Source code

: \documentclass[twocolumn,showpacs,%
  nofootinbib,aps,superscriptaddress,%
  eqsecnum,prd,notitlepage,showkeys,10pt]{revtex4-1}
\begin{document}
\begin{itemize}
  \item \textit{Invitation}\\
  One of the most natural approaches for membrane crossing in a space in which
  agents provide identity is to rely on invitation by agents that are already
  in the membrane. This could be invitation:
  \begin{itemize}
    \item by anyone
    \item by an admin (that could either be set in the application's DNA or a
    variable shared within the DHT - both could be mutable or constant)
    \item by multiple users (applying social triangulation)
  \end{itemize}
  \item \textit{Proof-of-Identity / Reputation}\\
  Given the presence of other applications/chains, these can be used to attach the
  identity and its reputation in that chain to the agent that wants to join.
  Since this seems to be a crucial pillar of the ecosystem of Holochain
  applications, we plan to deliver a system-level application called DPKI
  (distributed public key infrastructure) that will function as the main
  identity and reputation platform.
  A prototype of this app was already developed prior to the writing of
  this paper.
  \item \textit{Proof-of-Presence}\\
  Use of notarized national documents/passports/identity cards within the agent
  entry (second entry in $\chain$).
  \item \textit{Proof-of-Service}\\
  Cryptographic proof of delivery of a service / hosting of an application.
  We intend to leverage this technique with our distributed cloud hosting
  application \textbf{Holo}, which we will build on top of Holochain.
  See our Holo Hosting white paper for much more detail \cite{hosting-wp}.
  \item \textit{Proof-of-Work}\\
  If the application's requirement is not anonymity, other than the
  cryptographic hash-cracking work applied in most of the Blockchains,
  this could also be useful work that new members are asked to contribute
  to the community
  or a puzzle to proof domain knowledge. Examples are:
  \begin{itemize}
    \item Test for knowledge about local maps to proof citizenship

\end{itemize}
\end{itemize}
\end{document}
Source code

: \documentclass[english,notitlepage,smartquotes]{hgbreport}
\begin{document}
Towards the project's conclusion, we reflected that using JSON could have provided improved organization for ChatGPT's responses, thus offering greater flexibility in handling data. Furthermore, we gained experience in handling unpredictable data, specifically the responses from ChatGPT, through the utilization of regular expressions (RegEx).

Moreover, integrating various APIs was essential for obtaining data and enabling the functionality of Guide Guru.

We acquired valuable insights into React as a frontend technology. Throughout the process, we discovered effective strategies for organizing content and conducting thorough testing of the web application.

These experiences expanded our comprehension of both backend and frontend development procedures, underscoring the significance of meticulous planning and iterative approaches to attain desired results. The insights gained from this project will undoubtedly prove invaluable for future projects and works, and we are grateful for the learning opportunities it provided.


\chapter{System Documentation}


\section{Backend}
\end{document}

Try it
The complete material should be output once more, word for word.

Exercise answer
Source code

: \documentclass[twocolumn,showpacs,%
  nofootinbib,aps,superscriptaddress,%
  eqsecnum,prd,notitlepage,showkeys,10pt]{revtex4-1}
\begin{document}
\begin{itemize}
  \item \textit{Invitation}\\
  One of the most natural approaches for membrane crossing in a space in which
  agents provide identity is to rely on invitation by agents that are already
  in the membrane. This could be invitation:
  \begin{itemize}
    \item by anyone
    \item by an admin (that could either be set in the application's DNA or a
    variable shared within the DHT - both could be mutable or constant)
    \item by multiple users (applying social triangulation)
  \end{itemize}
  \item \textit{Proof-of-Identity / Reputation}\\
  Given the presence of other applications/chains, these can be used to attach the
  identity and its reputation in that chain to the agent that wants to join.
  Since this seems to be a crucial pillar of the ecosystem of Holochain
  applications, we plan to deliver a system-level application called DPKI
  (distributed public key infrastructure) that will function as the main
  identity and reputation platform.
  A prototype of this app was already developed prior to the writing of
  this paper.
  \item \textit{Proof-of-Presence}\\
  Use of notarized national documents/passports/identity cards within the agent
  entry (second entry in $\chain$).
  \item \textit{Proof-of-Service}\\
  Cryptographic proof of delivery of a service / hosting of an application.
  We intend to leverage this technique with our distributed cloud hosting
  application \textbf{Holo}, which we will build on top of Holochain.
  See our Holo Hosting white paper for much more detail \cite{hosting-wp}.
  \item \textit{Proof-of-Work}\\
  If the application's requirement is not anonymity, other than the
  cryptographic hash-cracking work applied in most of the Blockchains,
  this could also be useful work that new members are asked to contribute
  to the community
  or a puzzle to proof domain knowledge. Examples are:
  \begin{itemize}
    \item Test for knowledge about local maps to proof citizenship

\end{itemize}
\end{itemize}
\end{document}
Source code

: \documentclass[english,notitlepage,smartquotes]{hgbreport}
\begin{document}
Towards the project's conclusion, we reflected that using JSON could have provided improved organization for ChatGPT's responses, thus offering greater flexibility in handling data. Furthermore, we gained experience in handling unpredictable data, specifically the responses from ChatGPT, through the utilization of regular expressions (RegEx).

Moreover, integrating various APIs was essential for obtaining data and enabling the functionality of Guide Guru.

We acquired valuable insights into React as a frontend technology. Throughout the process, we discovered effective strategies for organizing content and conducting thorough testing of the web application.

These experiences expanded our comprehension of both backend and frontend development procedures, underscoring the significance of meticulous planning and iterative approaches to attain desired results. The insights gained from this project will undoubtedly prove invaluable for future projects and works, and we are grateful for the learning opportunities it provided.


\chapter{System Documentation}


\section{Backend}
\end{document}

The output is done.